*Input for this task*.
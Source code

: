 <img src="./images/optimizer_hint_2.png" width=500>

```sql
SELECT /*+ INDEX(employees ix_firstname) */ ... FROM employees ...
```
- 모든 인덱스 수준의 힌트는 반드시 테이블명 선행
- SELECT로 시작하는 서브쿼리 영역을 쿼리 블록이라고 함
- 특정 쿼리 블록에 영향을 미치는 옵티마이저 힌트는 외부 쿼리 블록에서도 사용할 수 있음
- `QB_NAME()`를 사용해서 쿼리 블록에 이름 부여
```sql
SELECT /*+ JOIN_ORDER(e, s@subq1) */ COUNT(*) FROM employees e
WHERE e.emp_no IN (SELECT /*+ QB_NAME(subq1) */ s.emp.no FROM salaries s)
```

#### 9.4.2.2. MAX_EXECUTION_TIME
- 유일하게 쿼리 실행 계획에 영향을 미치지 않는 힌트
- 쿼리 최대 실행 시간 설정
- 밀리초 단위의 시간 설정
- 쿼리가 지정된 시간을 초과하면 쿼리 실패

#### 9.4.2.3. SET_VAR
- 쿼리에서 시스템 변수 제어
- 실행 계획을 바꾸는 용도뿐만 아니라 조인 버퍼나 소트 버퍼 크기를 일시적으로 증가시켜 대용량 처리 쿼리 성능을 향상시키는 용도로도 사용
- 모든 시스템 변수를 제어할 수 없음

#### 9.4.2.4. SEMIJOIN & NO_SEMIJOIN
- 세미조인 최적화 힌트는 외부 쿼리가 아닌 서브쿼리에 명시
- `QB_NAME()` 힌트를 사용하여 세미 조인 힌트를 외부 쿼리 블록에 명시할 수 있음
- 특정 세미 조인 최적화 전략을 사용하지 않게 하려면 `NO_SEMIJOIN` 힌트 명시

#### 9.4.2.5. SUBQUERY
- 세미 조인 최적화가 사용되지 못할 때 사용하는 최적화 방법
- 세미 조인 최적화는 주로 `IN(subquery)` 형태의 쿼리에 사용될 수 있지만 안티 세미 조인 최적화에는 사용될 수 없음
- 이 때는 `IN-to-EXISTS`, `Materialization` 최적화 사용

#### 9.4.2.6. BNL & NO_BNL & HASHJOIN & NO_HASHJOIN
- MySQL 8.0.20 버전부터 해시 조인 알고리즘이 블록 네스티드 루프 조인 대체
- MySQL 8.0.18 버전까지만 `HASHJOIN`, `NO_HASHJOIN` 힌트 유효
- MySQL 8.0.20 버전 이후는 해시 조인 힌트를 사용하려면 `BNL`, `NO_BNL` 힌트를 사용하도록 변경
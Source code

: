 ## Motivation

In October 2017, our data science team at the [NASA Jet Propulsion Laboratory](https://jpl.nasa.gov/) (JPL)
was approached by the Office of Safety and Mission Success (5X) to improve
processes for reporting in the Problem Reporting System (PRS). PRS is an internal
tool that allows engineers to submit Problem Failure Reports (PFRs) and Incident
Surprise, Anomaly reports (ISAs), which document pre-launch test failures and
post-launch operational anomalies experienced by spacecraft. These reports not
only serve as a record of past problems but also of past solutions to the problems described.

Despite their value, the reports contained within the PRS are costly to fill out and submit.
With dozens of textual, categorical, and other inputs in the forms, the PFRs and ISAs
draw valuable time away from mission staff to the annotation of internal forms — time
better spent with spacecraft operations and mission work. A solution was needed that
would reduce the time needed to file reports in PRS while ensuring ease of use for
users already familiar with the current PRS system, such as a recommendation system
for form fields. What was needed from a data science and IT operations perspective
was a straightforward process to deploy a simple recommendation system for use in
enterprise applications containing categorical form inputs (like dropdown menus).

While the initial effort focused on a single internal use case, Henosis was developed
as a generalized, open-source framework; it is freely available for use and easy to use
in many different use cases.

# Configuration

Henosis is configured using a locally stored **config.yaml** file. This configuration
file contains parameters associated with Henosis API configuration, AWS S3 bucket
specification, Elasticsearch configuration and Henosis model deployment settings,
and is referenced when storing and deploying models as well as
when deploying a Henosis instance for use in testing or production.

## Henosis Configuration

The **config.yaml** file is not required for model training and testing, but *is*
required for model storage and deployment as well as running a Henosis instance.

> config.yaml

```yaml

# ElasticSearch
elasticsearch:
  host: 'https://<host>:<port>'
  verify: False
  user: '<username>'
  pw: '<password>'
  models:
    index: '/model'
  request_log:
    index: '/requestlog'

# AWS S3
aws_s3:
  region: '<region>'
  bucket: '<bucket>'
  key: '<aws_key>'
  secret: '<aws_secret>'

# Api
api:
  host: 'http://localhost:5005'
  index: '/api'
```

*What is needed*.
Looking at the records above, return exactly the lines from the line with "- MySQL 8.0.20 버전부터" to the line with "would reduce the", both ends included.

*Task response*.
- MySQL 8.0.20 버전부터 해시 조인 알고리즘이 블록 네스티드 루프 조인 대체
- MySQL 8.0.18 버전까지만 `HASHJOIN`, `NO_HASHJOIN` 힌트 유효
- MySQL 8.0.20 버전 이후는 해시 조인 힌트를 사용하려면 `BNL`, `NO_BNL` 힌트를 사용하도록 변경
Source code

: ## Motivation

In October 2017, our data science team at the [NASA Jet Propulsion Laboratory](https://jpl.nasa.gov/) (JPL)
was approached by the Office of Safety and Mission Success (5X) to improve
processes for reporting in the Problem Reporting System (PRS). PRS is an internal
tool that allows engineers to submit Problem Failure Reports (PFRs) and Incident
Surprise, Anomaly reports (ISAs), which document pre-launch test failures and
post-launch operational anomalies experienced by spacecraft. These reports not
only serve as a record of past problems but also of past solutions to the problems described.

Despite their value, the reports contained within the PRS are costly to fill out and submit.
With dozens of textual, categorical, and other inputs in the forms, the PFRs and ISAs
draw valuable time away from mission staff to the annotation of internal forms — time
better spent with spacecraft operations and mission work. A solution was needed that
would reduce the time needed to file reports in PRS while ensuring ease of use for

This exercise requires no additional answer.